The dissolution of the IGMPs meant that grazing was once again enjoined on the 28 allotments, as the Court's original decision was never withdrawn and remains in effect. The BLM accordingly notified permittees that they needed to move their cattle off the 28 allotments.
The permittees responded by filing a motion to set aside the Court's injunction, on the ground of improved conditions, and a motion to stay the injunction until the motion to set aside the injunction could be resolved.
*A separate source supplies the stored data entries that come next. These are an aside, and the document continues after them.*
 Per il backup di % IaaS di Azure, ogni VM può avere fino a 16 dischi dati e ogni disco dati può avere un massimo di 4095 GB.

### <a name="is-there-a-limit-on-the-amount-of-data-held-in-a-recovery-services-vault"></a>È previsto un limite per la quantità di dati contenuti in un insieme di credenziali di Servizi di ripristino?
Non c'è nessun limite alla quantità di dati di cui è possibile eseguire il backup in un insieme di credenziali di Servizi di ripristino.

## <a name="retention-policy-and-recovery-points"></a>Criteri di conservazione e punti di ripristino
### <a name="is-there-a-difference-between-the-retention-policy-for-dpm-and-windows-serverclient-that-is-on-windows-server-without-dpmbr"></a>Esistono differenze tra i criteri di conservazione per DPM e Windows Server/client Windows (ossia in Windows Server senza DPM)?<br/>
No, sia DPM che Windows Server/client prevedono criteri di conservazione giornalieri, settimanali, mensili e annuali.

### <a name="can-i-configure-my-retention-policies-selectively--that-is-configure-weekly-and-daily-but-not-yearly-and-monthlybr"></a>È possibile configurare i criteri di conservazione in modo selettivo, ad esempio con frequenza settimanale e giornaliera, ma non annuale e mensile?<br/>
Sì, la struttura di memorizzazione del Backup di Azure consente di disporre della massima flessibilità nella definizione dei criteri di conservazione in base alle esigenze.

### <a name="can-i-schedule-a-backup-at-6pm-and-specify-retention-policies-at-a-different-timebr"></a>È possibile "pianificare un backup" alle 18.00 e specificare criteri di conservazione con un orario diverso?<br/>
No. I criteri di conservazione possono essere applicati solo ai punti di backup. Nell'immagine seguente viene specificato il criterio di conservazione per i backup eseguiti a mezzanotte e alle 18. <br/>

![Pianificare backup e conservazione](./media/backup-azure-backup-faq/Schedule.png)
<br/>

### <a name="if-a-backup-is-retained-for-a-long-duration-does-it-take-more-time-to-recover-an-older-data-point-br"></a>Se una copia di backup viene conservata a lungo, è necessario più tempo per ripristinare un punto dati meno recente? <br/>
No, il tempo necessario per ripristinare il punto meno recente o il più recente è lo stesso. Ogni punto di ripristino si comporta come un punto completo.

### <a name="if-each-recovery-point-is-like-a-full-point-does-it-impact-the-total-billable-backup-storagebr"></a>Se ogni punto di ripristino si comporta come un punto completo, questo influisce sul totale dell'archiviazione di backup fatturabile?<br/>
The parties agreed to a temporary stay of the injunction on three pastures until the Court could resolve the motion to stay.
If granted, a stay would essentially give the BLM and permittees the same relief they requested in their motion to extend the IGMPs. For that reason, the motion to stay should be denied on the same grounds as the motion to extend the IGMPs.
It is not quite that simple, however. The motion to stay raises two additional grounds. First, removing the cattle now will require bunching them together and cause trampling damage to wet, muddy ground. Second, two permittees (Camas Creek and Cedar Creek) have over 2,000 cows (on 5 different pastures) that have just given birth or are about to do so. These newly-born calves could die or become seriously weakened by having to walk long distances if required to move off the pastures where they are now located.
With regard to the first argument, there will always be damage caused by the bunching of cattle when they are removed from an allotment pursuant to an injunction enjoining grazing. If that became a reason to stay the injunction, no injunction on grazing would ever take effect. The Court therefore rejects this argument.
The second argument is stronger but ultimately not persuasive. The Declarations explaining the dangers of moving birthing cows stated that the calving should end about now. While calves face dangers walking long distances, the Declaration of Kenneth Cole shows that an improved main road runs by many of these allotments, and would be available for hauling cattle. The permittees respond that the road is too muddy to use. See, e.g. Oman Declaration (Dkt. 456) ¶ 28 at p. 9. But Cole describes a semi-truck with a livestock trailer traveling on the road on March 1, 2011, and includes a photograph of the truck. See Cole Declaration (Dkt. 447-3) at p. 7. It would appear that even if the road is too muddy at times, it is passable at other times.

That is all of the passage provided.